REQUIRED WORK: All lines with the word "github" must be pulled from the entries below.

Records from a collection
════════════════════

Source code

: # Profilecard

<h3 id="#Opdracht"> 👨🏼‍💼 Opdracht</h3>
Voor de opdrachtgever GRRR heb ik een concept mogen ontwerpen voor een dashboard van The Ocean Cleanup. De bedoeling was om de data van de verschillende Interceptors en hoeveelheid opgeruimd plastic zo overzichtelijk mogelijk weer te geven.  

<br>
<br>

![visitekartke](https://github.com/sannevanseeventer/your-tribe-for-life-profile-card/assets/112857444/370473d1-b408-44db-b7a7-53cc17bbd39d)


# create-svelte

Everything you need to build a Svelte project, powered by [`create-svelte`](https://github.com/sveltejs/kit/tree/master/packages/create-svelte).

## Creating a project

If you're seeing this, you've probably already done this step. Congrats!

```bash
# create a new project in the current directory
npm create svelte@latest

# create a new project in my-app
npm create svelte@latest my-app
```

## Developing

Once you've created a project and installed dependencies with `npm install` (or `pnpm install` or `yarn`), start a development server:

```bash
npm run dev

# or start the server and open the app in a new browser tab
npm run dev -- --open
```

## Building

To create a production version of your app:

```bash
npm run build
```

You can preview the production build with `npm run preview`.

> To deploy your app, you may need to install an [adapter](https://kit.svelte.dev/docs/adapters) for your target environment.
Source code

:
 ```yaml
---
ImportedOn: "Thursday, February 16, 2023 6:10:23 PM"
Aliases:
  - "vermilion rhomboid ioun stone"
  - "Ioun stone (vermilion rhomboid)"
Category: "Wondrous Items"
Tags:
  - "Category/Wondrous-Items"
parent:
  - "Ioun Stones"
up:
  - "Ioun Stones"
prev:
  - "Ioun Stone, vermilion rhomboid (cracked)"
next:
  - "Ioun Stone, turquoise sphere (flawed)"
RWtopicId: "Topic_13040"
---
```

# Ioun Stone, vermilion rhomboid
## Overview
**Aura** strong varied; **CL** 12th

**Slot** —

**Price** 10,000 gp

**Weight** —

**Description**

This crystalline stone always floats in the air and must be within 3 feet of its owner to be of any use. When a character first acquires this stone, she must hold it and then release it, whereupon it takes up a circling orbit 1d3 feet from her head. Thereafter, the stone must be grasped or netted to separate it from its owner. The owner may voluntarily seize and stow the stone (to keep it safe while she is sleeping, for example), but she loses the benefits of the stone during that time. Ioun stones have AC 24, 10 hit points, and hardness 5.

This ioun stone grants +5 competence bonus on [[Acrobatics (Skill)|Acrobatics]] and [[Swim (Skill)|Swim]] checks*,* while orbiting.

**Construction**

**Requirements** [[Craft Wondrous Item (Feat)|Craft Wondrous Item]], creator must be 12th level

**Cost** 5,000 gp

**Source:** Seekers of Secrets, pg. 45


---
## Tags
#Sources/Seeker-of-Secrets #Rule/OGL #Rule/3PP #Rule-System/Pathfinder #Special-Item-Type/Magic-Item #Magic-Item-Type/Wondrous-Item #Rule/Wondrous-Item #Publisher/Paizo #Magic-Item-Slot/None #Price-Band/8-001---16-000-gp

════════════════════

REPLY TO THE TASK:
![visitekartke](https://github.com/sannevanseeventer/your-tribe-for-life-profile-card/assets/112857444/370473d1-b408-44db-b7a7-53cc17bbd39d)
Everything you need to build a Svelte project, powered by [`create-svelte`](https://github.com/sveltejs/kit/tree/master/packages/create-svelte).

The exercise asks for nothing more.